■ Work to complete
Exact copies of the lines from the line containing "Pull requests are" through the last line of the entries below are the whole answer.

■ Information
● ● ● ● ●

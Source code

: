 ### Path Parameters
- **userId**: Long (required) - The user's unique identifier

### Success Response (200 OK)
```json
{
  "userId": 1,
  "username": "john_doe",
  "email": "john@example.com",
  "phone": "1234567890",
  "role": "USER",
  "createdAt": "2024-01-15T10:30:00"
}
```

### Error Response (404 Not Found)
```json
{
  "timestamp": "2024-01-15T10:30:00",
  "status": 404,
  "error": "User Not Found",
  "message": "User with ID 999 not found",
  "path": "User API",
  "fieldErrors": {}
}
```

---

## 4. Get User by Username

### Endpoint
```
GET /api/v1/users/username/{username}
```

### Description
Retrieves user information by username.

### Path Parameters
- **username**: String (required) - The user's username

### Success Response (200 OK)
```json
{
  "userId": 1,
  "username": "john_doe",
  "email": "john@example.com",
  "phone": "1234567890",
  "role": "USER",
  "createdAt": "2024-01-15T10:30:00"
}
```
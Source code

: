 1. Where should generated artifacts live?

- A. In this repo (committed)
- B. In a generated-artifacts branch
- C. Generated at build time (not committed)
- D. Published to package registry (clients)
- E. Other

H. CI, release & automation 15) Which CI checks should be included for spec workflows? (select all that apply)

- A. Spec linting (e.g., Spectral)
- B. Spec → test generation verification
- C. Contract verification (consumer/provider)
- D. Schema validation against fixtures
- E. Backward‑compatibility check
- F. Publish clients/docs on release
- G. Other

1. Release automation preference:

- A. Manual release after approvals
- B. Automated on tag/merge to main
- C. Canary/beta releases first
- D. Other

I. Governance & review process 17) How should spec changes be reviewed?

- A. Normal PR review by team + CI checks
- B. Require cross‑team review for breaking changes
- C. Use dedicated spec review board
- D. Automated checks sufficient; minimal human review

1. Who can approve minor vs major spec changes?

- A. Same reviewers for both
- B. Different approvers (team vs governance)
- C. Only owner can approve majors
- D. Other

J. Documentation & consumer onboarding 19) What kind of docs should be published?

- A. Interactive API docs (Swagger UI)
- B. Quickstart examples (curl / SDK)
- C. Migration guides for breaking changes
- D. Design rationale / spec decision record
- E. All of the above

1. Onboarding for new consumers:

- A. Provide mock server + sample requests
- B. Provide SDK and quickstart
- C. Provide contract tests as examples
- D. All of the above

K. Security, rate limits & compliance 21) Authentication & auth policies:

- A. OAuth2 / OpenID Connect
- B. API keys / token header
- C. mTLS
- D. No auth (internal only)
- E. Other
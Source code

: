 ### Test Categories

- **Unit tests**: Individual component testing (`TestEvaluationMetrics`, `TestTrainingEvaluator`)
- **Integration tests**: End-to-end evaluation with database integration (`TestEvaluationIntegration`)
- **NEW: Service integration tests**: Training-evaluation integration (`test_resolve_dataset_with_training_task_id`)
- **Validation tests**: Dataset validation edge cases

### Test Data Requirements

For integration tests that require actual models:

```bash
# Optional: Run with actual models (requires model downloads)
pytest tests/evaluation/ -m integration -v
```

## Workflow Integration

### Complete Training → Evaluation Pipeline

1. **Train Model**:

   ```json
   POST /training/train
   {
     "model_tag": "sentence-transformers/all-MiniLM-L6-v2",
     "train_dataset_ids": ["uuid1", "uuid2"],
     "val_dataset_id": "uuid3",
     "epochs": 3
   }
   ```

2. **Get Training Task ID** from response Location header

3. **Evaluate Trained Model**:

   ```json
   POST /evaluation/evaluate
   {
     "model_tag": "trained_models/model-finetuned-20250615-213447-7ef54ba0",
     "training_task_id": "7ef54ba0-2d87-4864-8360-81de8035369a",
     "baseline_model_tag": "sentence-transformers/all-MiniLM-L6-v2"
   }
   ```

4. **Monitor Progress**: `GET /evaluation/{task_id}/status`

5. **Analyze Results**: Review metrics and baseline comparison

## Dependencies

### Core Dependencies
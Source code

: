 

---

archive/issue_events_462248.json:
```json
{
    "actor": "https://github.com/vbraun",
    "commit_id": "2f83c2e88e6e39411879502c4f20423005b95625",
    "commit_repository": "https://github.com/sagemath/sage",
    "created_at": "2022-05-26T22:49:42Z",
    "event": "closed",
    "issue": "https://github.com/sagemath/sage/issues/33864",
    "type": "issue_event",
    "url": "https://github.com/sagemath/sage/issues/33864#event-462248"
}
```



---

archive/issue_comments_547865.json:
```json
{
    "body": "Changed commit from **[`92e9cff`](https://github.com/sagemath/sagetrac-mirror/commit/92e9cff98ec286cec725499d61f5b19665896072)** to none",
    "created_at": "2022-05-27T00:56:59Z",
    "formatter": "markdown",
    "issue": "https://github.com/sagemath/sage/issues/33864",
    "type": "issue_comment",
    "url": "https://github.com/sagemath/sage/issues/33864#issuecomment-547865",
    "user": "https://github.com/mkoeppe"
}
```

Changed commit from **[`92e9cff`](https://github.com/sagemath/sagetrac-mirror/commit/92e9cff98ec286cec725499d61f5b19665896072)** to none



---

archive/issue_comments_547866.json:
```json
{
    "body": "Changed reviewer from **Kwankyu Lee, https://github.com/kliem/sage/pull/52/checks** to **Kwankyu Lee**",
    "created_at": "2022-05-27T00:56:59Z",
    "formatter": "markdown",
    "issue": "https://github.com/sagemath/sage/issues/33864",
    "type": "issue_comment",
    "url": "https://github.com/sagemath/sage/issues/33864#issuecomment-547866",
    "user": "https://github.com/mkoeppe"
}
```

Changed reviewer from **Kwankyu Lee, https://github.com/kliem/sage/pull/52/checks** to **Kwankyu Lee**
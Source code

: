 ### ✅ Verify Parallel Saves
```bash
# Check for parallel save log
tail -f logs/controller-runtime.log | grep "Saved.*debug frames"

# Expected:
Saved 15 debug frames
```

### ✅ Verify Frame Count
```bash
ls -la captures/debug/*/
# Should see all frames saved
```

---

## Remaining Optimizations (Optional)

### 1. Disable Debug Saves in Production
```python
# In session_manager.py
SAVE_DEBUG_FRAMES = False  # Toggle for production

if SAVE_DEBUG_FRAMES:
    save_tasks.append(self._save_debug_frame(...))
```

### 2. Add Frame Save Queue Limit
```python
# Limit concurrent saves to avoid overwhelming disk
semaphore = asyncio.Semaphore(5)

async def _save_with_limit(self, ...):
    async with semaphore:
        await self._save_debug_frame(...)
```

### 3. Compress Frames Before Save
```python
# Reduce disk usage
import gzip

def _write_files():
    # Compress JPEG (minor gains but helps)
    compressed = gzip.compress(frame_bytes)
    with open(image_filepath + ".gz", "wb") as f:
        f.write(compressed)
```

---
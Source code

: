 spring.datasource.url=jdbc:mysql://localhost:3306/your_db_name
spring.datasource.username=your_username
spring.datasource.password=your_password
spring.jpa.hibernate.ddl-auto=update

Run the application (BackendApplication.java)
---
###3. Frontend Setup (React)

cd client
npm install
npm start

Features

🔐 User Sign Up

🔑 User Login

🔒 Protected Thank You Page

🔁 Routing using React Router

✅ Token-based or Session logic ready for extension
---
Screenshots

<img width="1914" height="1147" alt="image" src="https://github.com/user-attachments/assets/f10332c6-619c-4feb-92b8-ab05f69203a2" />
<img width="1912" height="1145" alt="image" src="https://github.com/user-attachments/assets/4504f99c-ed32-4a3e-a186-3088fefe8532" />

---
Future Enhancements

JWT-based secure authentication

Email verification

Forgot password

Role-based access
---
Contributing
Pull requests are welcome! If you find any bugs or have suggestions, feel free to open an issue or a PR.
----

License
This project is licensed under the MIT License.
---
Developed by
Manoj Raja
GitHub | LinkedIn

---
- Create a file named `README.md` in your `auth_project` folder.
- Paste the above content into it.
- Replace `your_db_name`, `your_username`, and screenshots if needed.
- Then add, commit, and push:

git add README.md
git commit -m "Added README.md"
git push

● ● ● ● ●

■ Finished exercise
Pull requests are welcome! If you find any bugs or have suggestions, feel free to open an issue or a PR.
----

License
This project is licensed under the MIT License.
---
Developed by
Manoj Raja
GitHub | LinkedIn

---
- Create a file named `README.md` in your `auth_project` folder.
- Paste the above content into it.
- Replace `your_db_name`, `your_username`, and screenshots if needed.
- Then add, commit, and push:

git add README.md
git commit -m "Added README.md"
git push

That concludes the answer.